_Directions for this task:_ Give the records again in full, exactly as they appear, but without the pictures.
[[ Input data, beginning ]]
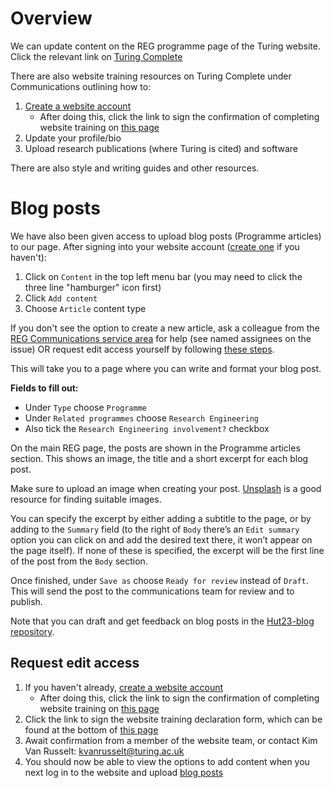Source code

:# Overview

We can update content on the REG programme page of the Turing website. Click the relevant link on [Turing Complete](https://turingcomplete.topdesk.net/tas/public/ssp/content/detail/service?unid=c3687caae50f46ed9afb6680e7b22332)

There are also website training resources on Turing Complete under Communications outlining how to:

1. [Create a website account](https://thealanturininstitute.sharepoint.com/:w:/s/Comms/EQZgBleWlaNEiAFUy5RC7sQBAgTz9vwLHDRbewzI29B2WA)
    - After doing this, click the link to sign the confirmation of completing website training on [this page](https://turingcomplete.topdesk.net/tas/public/ssp/content/detail/knowledgeitem?unid=45626012-2413-4371-8de1-8aa056d35381)
2. Update your profile/bio
3. Upload research publications (where Turing is cited) and software

There are also style and writing guides and other resources.

# Blog posts

We have also been given access to upload blog posts (Programme articles) to our page. After signing into your website account ([create one](https://thealanturininstitute.sharepoint.com/:w:/s/Comms/EQZgBleWlaNEiAFUy5RC7sQBAgTz9vwLHDRbewzI29B2WA) if you haven't):
1. Click on `Content` in the top left menu bar (you may need to click the three line "hamburger" icon first)
2. Click `Add content`
3. Choose `Article` content type

If you don't see the option to create a new article, ask a colleague from the [REG Communications service area](https://github.com/alan-turing-institute/Hut23/issues/569) for help (see named assignees on the issue) OR request edit access yourself by following [these steps](#request-edit-access).

This will take you to a page where you can write and format your blog post.

<b>Fields to fill out:</b>
- Under `Type` choose `Programme`
- Under `Related programmes` choose `Research Engineering`
- Also tick the `Research Engineering involvement?` checkbox

On the main REG page, the posts are shown in the Programme articles section. This shows an image, the title and a short excerpt for each blog post.

Make sure to upload an image when creating your post. [Unsplash](https://unsplash.com) is a good resource for finding suitable images.

You can specify the excerpt by either adding a subtitle to the page, or by adding to the `Summary` field (to the right of `Body` there’s an `Edit summary` option you can click on and add the desired text there, it won’t appear on the page itself). If none of these is specified, the excerpt will be the first line of the post from the `Body` section.

Once finished, under `Save as` choose `Ready for review` instead of `Draft`. This will send the post to the communications team for review and to publish.

Note that you can draft and get feedback on blog posts in the [Hut23-blog repository](https://github.com/alan-turing-institute/hut23-blog/).

## Request edit access

1. If you haven't already, [create a website account](https://thealanturininstitute.sharepoint.com/:w:/s/Comms/EQZgBleWlaNEiAFUy5RC7sQBAgTz9vwLHDRbewzI29B2WA)
    - After doing this, click the link to sign the confirmation of completing website training on [this page](https://turingcomplete.topdesk.net/tas/public/ssp/content/detail/knowledgeitem?unid=45626012-2413-4371-8de1-8aa056d35381)
2. Click the link to sign the website training declaration form, which can be found at the bottom of [this page](https://eur01.safelinks.protection.outlook.com/?url=https%3A%2F%2Fturingcomplete.topdesk.net%2Ftas%2Fpublic%2Fssp%2Fcontent%2Fdetail%2Fknowledgeitem%3Funid%3D45626012-2413-4371-8de1-8aa056d35381&data=04%7C01%7Cechalstrey%40turing.ac.uk%7Cedefbf3cf13742dbce4f08d919113b87%7C4395f4a7e4554f958a9f1fbaef6384f9%7C0%7C0%7C637568384059386750%7CUnknown%7CTWFpbGZsb3d8eyJWIjoiMC4wLjAwMDAiLCJQIjoiV2luMzIiLCJBTiI6Ik1haWwiLCJXVCI6Mn0%3D%7C1000&sdata=aftlz3r943DHhAVV8T4vVYHnWmPfW%2FbGHQwY670fe2M%3D&reserved=0)
3. Await confirmation from a member of the website team, or contact Kim Van Russelt: kvanrusselt@turing.ac.uk
4. You should now be able to view the options to add content when you next log in to the website and upload [blog posts](#blog-posts)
[[ Input data, end ]]
_Exercise result:_
Source code

:# Overview

We can update content on the REG programme page of the Turing website. Click the relevant link on [Turing Complete](https://turingcomplete.topdesk.net/tas/public/ssp/content/detail/service?unid=c3687caae50f46ed9afb6680e7b22332)

There are also website training resources on Turing Complete under Communications outlining how to:

1. [Create a website account](https://thealanturininstitute.sharepoint.com/:w:/s/Comms/EQZgBleWlaNEiAFUy5RC7sQBAgTz9vwLHDRbewzI29B2WA)
    - After doing this, click the link to sign the confirmation of completing website training on [this page](https://turingcomplete.topdesk.net/tas/public/ssp/content/detail/knowledgeitem?unid=45626012-2413-4371-8de1-8aa056d35381)
2. Update your profile/bio
3. Upload research publications (where Turing is cited) and software

There are also style and writing guides and other resources.

# Blog posts

We have also been given access to upload blog posts (Programme articles) to our page. After signing into your website account ([create one](https://thealanturininstitute.sharepoint.com/:w:/s/Comms/EQZgBleWlaNEiAFUy5RC7sQBAgTz9vwLHDRbewzI29B2WA) if you haven't):
1. Click on `Content` in the top left menu bar (you may need to click the three line "hamburger" icon first)
2. Click `Add content`
3. Choose `Article` content type

If you don't see the option to create a new article, ask a colleague from the [REG Communications service area](https://github.com/alan-turing-institute/Hut23/issues/569) for help (see named assignees on the issue) OR request edit access yourself by following [these steps](#request-edit-access).

This will take you to a page where you can write and format your blog post.

<b>Fields to fill out:</b>
- Under `Type` choose `Programme`
- Under `Related programmes` choose `Research Engineering`
- Also tick the `Research Engineering involvement?` checkbox

On the main REG page, the posts are shown in the Programme articles section. This shows an image, the title and a short excerpt for each blog post.

Make sure to upload an image when creating your post. [Unsplash](https://unsplash.com) is a good resource for finding suitable images.

You can specify the excerpt by either adding a subtitle to the page, or by adding to the `Summary` field (to the right of `Body` there’s an `Edit summary` option you can click on and add the desired text there, it won’t appear on the page itself). If none of these is specified, the excerpt will be the first line of the post from the `Body` section.

Once finished, under `Save as` choose `Ready for review` instead of `Draft`. This will send the post to the communications team for review and to publish.

Note that you can draft and get feedback on blog posts in the [Hut23-blog repository](https://github.com/alan-turing-institute/hut23-blog/).

## Request edit access

1. If you haven't already, [create a website account](https://thealanturininstitute.sharepoint.com/:w:/s/Comms/EQZgBleWlaNEiAFUy5RC7sQBAgTz9vwLHDRbewzI29B2WA)
    - After doing this, click the link to sign the confirmation of completing website training on [this page](https://turingcomplete.topdesk.net/tas/public/ssp/content/detail/knowledgeitem?unid=45626012-2413-4371-8de1-8aa056d35381)
2. Click the link to sign the website training declaration form, which can be found at the bottom of [this page](https://eur01.safelinks.protection.outlook.com/?url=https%3A%2F%2Fturingcomplete.topdesk.net%2Ftas%2Fpublic%2Fssp%2Fcontent%2Fdetail%2Fknowledgeitem%3Funid%3D45626012-2413-4371-8de1-8aa056d35381&data=04%7C01%7Cechalstrey%40turing.ac.uk%7Cedefbf3cf13742dbce4f08d919113b87%7C4395f4a7e4554f958a9f1fbaef6384f9%7C0%7C0%7C637568384059386750%7CUnknown%7CTWFpbGZsb3d8eyJWIjoiMC4wLjAwMDAiLCJQIjoiV2luMzIiLCJBTiI6Ik1haWwiLCJXVCI6Mn0%3D%7C1000&sdata=aftlz3r943DHhAVV8T4vVYHnWmPfW%2FbGHQwY670fe2M%3D&reserved=0)
3. Await confirmation from a member of the website team, or contact Kim Van Russelt: kvanrusselt@turing.ac.uk
4. You should now be able to view the options to add content when you next log in to the website and upload [blog posts](#blog-posts)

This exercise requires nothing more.